Data for this exercise:
# # #

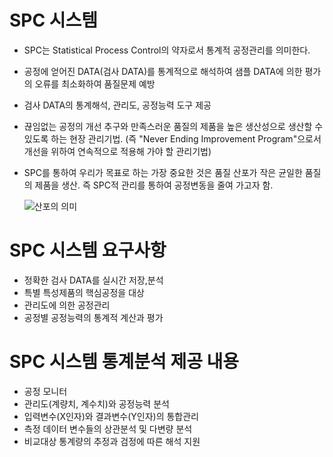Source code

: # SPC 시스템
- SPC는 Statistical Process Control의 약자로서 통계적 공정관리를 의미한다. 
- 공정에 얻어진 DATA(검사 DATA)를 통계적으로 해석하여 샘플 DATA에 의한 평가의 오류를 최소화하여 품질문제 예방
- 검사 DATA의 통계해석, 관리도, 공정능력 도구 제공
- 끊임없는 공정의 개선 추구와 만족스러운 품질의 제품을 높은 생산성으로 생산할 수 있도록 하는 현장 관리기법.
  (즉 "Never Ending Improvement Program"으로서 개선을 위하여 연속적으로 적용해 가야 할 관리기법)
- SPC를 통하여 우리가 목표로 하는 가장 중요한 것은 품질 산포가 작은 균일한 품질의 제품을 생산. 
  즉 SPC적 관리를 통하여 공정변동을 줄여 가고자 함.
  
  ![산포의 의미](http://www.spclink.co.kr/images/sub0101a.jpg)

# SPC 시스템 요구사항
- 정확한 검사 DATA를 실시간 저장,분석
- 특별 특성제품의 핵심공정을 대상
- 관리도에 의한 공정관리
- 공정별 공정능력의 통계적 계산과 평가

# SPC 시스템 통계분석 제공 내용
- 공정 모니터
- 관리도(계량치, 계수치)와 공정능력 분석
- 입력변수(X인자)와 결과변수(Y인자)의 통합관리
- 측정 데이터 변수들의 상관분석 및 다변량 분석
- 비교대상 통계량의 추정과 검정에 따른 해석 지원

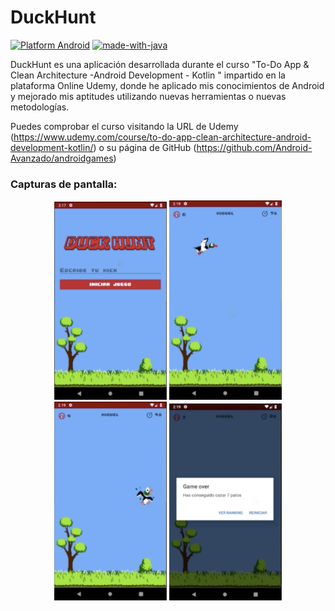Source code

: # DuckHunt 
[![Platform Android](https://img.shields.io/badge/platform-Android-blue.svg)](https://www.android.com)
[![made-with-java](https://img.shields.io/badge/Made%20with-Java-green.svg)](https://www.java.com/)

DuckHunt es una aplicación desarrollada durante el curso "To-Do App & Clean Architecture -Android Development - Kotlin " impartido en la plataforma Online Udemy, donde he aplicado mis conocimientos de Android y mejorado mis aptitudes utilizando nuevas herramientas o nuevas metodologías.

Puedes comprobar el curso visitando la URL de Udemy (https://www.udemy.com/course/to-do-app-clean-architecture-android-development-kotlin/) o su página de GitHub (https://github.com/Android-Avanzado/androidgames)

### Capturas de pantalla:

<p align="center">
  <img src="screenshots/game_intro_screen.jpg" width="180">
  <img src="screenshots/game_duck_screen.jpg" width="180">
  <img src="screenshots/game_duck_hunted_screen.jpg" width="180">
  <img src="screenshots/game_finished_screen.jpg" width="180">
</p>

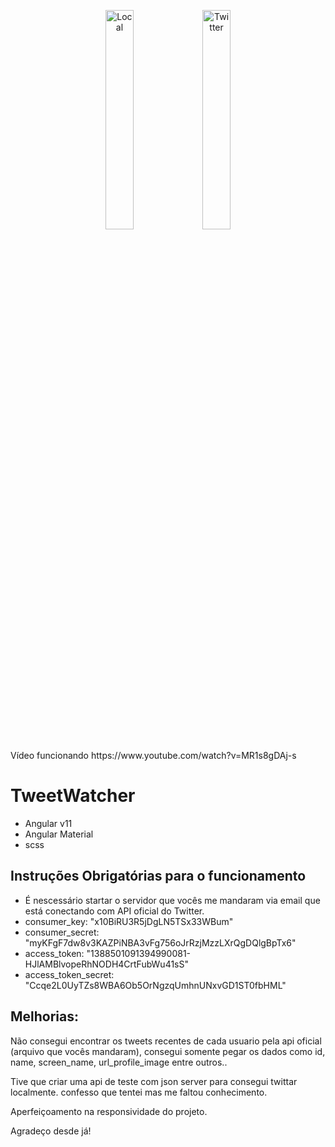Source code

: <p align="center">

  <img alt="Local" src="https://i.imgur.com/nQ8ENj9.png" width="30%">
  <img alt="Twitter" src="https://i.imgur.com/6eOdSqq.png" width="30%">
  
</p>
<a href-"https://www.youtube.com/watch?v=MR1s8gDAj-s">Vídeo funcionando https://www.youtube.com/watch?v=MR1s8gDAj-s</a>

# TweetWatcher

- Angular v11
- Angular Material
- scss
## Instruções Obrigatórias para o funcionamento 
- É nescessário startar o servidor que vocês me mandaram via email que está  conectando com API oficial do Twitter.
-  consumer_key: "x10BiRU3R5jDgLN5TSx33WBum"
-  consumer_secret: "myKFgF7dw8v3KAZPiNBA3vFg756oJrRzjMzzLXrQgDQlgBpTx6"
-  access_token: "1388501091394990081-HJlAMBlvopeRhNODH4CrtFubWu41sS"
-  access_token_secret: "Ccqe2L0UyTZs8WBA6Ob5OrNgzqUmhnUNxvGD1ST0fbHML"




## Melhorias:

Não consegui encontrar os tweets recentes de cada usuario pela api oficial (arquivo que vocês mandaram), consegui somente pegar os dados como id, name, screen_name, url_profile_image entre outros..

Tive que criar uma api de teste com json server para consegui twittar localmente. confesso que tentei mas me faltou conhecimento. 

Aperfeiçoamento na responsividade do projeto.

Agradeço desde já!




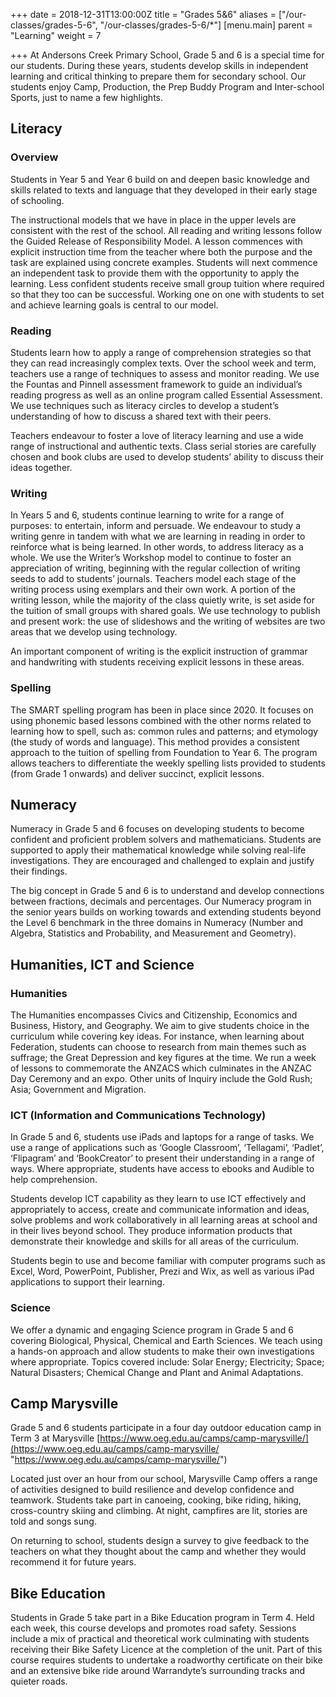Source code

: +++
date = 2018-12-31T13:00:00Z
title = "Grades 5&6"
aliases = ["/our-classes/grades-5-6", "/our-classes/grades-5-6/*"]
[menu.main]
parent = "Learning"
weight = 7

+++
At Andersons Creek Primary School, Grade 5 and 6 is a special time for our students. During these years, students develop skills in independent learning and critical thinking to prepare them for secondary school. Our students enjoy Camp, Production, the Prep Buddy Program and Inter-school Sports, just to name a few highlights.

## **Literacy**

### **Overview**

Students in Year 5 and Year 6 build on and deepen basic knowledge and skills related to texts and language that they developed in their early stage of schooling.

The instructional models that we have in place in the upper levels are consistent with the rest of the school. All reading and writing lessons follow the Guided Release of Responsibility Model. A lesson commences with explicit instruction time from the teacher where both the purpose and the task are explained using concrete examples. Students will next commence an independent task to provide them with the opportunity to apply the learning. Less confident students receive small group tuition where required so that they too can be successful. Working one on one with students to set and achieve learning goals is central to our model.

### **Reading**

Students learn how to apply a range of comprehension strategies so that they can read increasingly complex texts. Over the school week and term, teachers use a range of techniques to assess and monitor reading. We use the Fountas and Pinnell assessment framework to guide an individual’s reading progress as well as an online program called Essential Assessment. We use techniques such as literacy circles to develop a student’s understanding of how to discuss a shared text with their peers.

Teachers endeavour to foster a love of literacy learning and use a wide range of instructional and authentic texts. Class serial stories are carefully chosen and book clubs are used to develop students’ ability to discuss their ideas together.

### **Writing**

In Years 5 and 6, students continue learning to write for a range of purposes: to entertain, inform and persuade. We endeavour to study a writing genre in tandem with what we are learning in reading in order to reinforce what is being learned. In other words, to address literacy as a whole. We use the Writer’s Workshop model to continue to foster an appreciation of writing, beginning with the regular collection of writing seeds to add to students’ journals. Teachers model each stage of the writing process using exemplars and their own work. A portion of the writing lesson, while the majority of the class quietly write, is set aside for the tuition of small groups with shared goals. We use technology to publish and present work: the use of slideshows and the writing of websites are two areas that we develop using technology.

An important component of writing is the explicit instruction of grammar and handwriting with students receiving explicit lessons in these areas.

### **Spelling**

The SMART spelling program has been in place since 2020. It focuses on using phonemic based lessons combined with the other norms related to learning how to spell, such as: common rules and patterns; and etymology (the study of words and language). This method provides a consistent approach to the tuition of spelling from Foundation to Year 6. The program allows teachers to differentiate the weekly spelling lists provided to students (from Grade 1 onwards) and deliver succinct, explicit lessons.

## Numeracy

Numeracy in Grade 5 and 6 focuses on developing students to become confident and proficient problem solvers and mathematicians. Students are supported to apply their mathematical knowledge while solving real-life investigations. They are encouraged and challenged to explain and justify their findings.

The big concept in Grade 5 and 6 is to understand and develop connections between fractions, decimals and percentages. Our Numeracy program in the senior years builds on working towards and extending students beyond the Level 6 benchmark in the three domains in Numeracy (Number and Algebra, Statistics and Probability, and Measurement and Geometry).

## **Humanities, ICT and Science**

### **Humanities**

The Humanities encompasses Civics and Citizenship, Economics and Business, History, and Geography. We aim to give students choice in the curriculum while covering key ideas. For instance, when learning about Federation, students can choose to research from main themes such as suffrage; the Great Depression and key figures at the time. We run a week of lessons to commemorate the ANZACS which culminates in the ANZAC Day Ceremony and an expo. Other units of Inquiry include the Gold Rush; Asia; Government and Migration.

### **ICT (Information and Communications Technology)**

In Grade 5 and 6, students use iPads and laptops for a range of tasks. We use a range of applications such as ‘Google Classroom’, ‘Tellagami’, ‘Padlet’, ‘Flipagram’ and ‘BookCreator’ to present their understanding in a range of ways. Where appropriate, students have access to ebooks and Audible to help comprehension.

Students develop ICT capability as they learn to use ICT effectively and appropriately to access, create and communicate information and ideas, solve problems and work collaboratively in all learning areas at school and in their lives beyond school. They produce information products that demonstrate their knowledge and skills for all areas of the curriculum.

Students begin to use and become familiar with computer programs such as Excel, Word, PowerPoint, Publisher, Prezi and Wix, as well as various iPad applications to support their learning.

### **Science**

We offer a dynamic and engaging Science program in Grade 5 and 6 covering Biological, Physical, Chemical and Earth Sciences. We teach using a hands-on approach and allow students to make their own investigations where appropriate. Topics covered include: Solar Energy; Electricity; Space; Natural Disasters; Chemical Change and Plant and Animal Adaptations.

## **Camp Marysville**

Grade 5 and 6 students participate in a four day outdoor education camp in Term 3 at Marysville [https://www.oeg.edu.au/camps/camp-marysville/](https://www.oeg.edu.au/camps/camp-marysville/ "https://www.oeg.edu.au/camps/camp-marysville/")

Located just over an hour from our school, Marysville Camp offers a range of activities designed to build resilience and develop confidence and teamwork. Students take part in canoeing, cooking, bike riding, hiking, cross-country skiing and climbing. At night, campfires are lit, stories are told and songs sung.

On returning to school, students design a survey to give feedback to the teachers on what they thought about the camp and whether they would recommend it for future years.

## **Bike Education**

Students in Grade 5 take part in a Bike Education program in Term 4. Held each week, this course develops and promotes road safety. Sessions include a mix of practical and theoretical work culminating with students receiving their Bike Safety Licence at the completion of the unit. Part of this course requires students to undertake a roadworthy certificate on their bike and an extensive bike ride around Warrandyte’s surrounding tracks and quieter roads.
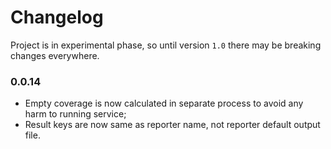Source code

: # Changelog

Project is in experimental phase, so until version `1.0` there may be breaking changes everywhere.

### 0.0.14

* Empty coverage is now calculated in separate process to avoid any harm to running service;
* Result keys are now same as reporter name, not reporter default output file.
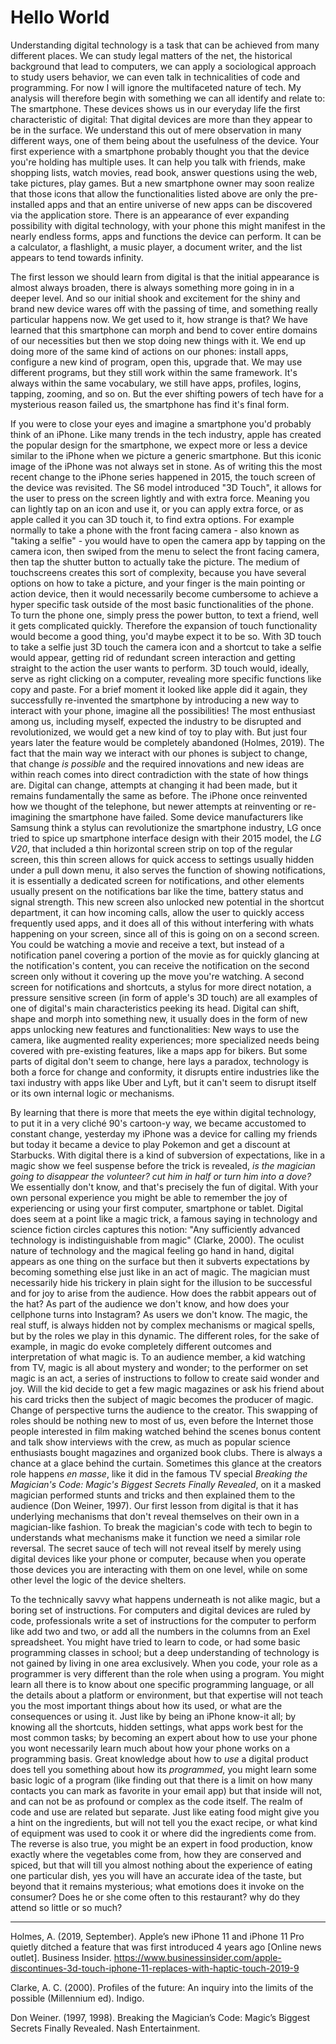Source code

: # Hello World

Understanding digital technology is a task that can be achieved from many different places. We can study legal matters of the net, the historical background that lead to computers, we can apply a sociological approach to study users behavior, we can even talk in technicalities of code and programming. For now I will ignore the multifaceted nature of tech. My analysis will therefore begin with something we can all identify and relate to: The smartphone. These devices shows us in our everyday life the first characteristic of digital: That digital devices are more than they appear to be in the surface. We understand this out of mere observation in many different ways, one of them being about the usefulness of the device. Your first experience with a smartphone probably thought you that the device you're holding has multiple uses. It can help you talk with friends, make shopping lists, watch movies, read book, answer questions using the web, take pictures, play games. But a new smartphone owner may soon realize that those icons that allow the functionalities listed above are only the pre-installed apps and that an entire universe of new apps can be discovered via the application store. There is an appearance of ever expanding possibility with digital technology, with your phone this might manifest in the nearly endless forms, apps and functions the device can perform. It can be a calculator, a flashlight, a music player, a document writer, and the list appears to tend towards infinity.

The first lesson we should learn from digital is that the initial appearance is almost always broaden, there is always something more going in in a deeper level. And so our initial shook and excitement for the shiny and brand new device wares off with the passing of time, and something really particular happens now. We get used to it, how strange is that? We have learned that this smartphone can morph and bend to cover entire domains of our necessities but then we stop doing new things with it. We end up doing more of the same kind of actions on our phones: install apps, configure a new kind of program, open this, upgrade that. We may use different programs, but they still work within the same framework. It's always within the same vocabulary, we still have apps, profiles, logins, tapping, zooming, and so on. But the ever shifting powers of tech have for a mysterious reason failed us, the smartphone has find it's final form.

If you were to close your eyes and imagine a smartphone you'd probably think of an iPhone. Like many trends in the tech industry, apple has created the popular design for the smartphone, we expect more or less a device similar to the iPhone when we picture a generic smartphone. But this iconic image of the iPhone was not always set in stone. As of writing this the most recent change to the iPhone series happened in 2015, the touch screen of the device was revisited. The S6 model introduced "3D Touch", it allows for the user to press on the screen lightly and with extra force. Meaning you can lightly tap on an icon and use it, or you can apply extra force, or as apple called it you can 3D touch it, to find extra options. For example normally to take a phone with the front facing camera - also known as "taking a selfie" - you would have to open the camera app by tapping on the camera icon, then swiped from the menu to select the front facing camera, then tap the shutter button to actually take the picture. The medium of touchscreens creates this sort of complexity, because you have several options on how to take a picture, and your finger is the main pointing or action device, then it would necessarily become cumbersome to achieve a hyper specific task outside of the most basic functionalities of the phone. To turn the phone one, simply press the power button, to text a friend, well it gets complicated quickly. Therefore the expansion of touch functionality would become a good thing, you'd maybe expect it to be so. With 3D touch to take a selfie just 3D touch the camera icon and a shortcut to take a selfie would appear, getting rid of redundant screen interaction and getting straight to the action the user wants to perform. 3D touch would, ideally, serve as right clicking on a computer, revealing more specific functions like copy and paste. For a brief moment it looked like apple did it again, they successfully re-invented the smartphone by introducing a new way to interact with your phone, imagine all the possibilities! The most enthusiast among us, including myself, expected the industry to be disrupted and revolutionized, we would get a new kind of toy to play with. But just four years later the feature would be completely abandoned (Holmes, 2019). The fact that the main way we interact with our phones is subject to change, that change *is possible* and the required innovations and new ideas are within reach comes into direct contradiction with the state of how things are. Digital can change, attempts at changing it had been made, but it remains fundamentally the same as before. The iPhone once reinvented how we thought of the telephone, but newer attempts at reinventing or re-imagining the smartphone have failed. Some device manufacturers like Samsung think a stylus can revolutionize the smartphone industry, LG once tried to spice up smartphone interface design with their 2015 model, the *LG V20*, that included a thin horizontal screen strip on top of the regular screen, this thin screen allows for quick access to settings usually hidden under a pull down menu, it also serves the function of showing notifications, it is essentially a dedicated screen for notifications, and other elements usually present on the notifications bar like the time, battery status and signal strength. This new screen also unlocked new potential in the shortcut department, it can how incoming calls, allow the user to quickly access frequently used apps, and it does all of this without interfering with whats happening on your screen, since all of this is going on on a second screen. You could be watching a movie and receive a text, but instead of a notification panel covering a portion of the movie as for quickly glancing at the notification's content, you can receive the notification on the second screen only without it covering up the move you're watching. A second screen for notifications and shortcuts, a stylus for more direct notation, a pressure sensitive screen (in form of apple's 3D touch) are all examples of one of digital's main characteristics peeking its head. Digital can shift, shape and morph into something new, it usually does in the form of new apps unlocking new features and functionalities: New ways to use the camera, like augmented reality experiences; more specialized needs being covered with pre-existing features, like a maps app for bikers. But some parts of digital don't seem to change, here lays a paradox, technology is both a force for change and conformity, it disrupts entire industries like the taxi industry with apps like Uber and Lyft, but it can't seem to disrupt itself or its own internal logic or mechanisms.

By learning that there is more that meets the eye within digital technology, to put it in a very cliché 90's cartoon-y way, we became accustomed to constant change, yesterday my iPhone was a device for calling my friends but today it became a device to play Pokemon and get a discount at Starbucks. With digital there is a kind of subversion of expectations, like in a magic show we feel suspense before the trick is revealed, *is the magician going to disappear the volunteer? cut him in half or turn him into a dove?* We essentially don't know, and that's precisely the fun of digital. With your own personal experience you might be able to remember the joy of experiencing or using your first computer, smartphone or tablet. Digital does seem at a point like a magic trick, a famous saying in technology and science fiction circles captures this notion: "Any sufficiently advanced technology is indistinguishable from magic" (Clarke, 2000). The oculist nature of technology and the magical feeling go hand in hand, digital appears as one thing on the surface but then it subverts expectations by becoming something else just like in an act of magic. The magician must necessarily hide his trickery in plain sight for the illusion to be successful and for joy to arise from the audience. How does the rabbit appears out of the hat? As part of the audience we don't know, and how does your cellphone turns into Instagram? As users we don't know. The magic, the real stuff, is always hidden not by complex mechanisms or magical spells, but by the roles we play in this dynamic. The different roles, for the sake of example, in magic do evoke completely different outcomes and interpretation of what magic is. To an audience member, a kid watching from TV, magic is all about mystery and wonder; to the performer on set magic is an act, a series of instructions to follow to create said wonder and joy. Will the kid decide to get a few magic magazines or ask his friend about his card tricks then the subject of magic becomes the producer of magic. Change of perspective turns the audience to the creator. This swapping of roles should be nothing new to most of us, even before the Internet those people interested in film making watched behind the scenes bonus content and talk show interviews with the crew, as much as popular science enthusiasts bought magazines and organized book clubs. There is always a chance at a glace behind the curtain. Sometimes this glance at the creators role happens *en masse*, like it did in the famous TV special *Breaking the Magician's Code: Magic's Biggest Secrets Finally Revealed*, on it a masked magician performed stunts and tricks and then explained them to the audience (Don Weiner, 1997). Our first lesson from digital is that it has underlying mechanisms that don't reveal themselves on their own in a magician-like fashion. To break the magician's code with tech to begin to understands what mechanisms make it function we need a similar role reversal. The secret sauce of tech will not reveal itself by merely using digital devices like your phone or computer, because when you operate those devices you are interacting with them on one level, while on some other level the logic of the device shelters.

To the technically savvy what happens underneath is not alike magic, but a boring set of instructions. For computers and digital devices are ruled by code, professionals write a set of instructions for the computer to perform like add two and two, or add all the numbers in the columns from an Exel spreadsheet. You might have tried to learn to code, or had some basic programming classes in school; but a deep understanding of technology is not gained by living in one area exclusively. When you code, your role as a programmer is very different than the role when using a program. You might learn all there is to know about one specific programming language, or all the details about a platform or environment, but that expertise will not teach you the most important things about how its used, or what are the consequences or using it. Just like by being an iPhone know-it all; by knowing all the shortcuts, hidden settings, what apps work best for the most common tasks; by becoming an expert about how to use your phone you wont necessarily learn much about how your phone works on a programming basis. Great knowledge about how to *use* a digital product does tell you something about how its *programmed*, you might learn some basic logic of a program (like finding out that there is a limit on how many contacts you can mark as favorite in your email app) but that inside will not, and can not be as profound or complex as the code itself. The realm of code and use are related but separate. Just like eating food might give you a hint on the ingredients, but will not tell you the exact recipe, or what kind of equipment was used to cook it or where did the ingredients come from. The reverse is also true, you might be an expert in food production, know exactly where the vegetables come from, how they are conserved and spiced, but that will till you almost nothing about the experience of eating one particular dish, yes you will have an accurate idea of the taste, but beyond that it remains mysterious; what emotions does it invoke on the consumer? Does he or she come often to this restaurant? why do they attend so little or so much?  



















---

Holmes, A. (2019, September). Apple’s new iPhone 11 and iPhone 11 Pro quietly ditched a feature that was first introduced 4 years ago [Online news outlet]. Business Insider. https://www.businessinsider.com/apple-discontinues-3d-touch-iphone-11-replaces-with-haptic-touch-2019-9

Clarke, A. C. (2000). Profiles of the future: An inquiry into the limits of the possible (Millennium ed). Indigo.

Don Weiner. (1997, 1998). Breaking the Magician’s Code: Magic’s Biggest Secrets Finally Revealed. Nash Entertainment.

# # #

Work required: Pull out all lines containing the word "DuckHunt" from the entries above.

Task response:
: # DuckHunt 
DuckHunt es una aplicación desarrollada durante el curso "To-Do App & Clean Architecture -Android Development - Kotlin " impartido en la plataforma Online Udemy, donde he aplicado mis conocimientos de Android y mejorado mis aptitudes utilizando nuevas herramientas o nuevas metodologías.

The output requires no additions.